アバドのこと(その1)
昨日の午後から、facebookとtwitterに表示されていたのは、アバドが亡くなったことだった。
バーンスタインが亡くなったことをテレビのニュースで知った時、
それは膝の骨折のリハビリで通っていた病院のテレビだったのだが、ほんとうにショックだった。
バーンスタインで聴きたい(録音してほしい)曲がいくつもあった。
ジュリーニが亡くなったこともショックだった。
すでに引退していたとはいえ、喪失感は大きかった。
アバドが亡くなったことをfacebookやtwitterといったSNSで知ると、
亡くなったという事実に、フォローしている人がどう感じているのかも、一緒に知ることになる。

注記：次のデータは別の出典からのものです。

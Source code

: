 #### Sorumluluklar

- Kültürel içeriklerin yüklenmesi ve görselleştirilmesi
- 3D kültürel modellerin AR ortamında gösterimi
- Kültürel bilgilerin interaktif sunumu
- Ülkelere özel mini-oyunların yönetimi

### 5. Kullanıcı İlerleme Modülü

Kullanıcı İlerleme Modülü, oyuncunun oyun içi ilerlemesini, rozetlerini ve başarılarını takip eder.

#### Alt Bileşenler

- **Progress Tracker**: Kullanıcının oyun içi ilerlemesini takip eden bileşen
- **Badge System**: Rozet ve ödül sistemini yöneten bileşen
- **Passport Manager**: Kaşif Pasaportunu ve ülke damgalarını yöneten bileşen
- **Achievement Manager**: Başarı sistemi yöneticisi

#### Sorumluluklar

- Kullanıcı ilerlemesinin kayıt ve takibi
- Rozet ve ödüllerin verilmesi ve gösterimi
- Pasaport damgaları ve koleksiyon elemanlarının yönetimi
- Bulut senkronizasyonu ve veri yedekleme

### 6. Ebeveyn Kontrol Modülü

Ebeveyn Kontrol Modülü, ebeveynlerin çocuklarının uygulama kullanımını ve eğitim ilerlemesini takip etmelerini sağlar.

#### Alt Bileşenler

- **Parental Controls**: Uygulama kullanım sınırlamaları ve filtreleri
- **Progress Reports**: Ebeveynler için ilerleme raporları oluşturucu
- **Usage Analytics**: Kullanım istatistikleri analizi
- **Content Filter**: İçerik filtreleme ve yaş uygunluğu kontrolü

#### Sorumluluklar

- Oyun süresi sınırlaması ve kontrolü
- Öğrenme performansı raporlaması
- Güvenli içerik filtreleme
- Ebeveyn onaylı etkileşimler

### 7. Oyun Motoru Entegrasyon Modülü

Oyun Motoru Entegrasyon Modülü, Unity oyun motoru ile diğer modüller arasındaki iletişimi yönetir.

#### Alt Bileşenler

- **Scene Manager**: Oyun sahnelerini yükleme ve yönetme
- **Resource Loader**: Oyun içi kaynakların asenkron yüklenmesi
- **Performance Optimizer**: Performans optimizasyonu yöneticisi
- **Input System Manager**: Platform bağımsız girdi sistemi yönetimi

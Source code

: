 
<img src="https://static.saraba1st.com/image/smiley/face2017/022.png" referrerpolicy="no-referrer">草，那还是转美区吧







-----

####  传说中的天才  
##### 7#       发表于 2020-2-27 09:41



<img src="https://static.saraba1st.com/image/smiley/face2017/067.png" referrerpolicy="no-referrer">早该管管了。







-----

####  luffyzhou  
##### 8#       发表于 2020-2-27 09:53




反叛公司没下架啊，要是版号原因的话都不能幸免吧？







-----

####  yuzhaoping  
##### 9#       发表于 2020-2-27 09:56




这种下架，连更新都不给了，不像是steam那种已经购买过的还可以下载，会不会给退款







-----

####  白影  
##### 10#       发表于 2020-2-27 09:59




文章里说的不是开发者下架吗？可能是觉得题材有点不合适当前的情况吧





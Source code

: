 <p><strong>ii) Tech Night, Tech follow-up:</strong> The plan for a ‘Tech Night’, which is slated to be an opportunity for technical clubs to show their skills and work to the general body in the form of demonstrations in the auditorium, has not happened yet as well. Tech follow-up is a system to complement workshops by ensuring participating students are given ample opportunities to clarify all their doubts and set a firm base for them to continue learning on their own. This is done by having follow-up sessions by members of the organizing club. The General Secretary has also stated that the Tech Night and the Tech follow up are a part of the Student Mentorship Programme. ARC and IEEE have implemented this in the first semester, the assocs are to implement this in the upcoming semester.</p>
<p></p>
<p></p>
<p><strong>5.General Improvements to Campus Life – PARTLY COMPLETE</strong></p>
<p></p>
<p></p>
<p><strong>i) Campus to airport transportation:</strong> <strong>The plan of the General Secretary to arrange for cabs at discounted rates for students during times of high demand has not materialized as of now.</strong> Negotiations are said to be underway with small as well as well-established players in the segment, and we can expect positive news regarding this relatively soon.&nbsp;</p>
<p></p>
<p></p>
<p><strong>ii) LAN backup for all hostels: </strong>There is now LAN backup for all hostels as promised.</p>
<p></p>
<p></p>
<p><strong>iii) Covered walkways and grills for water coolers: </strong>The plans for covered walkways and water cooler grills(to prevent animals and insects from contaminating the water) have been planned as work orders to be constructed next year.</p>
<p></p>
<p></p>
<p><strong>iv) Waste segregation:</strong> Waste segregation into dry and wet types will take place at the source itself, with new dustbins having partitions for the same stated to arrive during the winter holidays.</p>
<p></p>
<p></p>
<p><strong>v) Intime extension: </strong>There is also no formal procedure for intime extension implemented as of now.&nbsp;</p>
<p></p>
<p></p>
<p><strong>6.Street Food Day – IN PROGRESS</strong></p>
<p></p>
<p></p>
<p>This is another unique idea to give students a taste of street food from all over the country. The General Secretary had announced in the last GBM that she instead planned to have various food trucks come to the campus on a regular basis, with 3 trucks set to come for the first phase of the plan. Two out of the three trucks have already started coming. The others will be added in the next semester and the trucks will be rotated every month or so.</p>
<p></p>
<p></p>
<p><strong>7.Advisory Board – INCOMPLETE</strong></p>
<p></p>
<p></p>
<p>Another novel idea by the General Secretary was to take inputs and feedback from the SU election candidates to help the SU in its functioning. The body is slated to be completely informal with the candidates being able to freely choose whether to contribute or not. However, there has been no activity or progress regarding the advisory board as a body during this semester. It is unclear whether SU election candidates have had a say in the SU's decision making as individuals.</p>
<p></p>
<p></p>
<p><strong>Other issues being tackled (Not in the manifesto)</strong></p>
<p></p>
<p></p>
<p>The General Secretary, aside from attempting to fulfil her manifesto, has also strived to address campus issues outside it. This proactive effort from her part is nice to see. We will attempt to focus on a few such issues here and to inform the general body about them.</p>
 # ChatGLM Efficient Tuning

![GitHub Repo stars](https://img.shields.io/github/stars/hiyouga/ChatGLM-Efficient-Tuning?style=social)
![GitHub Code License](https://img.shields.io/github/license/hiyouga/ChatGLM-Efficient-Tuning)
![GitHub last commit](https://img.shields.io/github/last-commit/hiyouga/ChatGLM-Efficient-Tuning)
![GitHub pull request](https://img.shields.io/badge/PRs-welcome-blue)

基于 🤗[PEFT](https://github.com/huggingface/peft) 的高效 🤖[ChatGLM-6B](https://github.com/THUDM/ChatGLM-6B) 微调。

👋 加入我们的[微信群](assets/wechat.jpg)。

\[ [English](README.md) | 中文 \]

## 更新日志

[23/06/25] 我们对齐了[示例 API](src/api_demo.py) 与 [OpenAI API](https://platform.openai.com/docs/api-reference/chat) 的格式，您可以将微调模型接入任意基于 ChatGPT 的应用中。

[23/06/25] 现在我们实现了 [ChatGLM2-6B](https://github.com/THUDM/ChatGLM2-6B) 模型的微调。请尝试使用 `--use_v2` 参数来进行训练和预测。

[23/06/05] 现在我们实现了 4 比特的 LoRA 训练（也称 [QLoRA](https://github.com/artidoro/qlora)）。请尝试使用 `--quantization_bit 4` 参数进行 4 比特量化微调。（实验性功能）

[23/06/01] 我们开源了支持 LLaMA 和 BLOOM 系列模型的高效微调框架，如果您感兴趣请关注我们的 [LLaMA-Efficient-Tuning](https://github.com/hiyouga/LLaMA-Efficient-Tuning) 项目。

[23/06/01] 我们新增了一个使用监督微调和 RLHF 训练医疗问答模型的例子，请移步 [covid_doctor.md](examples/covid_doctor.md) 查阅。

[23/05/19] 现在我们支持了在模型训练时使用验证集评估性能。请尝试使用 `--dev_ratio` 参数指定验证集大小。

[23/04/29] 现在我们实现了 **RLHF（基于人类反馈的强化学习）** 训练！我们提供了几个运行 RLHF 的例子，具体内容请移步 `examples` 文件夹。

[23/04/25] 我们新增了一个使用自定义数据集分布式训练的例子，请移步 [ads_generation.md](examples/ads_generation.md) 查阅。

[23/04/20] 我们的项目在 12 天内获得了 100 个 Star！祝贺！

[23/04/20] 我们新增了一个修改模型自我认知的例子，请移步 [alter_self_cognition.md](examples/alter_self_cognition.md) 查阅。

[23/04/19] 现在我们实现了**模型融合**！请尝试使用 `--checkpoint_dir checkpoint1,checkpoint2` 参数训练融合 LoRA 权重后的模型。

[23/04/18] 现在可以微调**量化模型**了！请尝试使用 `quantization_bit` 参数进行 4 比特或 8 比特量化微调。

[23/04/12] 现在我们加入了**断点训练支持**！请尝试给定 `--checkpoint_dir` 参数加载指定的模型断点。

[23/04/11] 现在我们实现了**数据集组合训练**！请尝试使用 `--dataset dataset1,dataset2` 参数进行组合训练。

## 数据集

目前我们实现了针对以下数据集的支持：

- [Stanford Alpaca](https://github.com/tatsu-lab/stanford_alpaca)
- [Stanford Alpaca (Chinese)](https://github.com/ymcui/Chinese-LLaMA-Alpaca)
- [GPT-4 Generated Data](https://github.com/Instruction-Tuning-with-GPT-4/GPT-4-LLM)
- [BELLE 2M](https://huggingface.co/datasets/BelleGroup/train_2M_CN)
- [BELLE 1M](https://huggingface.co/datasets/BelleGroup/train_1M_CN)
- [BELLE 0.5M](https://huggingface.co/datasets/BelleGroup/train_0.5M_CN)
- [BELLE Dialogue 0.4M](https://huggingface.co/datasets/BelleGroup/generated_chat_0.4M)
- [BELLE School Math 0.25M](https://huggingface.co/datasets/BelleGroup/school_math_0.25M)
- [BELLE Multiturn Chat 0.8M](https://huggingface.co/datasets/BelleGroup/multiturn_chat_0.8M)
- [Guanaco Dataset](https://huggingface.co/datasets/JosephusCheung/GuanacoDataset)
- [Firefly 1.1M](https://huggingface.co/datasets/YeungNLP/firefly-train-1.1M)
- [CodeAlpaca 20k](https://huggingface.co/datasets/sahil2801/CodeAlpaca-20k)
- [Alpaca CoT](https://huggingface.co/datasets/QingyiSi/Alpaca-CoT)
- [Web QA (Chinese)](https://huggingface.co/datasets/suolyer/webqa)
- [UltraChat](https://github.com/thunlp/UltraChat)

テレビ、ラジオ、新聞などで人の死を知ることと、ここが微妙なところで違っていると感じる。
アバド、亡くなったんだ……。
大きなショックはなかった。
アバドは多くの録音を残している。
すべてを聴いてきたわけではないし、これから先すべてを聴いていこうとは思っていないけれど、
以前書いたようにベートーヴェンの第三交響曲でのこともあるし、
ステレオサウンドの試聴室で何度も聴いたマーラーの第一交響曲が、頭に浮ぶ。
これだけではない。シカゴ交響楽団とのマーラーは、いま聴いても輝きを失っていない。
シューベルトのミサ曲は、CDを買ったばかりの菅野先生のリスニングルームで聴いている。
ポリーニとのバルトークのピアノ協奏曲の再生にある時期夢中になったこともある。
ベルクの「ヴォツェック」は、それまでベームの、世評の高い演奏を聴いてもピンと来なかったけれど、
アバドの演奏(CD)で聴いて、この曲のおもしろさと美しさを感じることができた。
まだまだあるけれど、すべてを書こうとは思っていない。
これからもアバドのディスクは聴きつづけていくのが、ある。
バーンスタインの時と私にとって違うのは、
アバドに、これを録音してほしい、という個人的な思い入れがなかった、というだけである。
なぜなんだろう、とぼんやり思っていた。
それに黒田先生はなんと書かれるんだろう、ともおもっていた。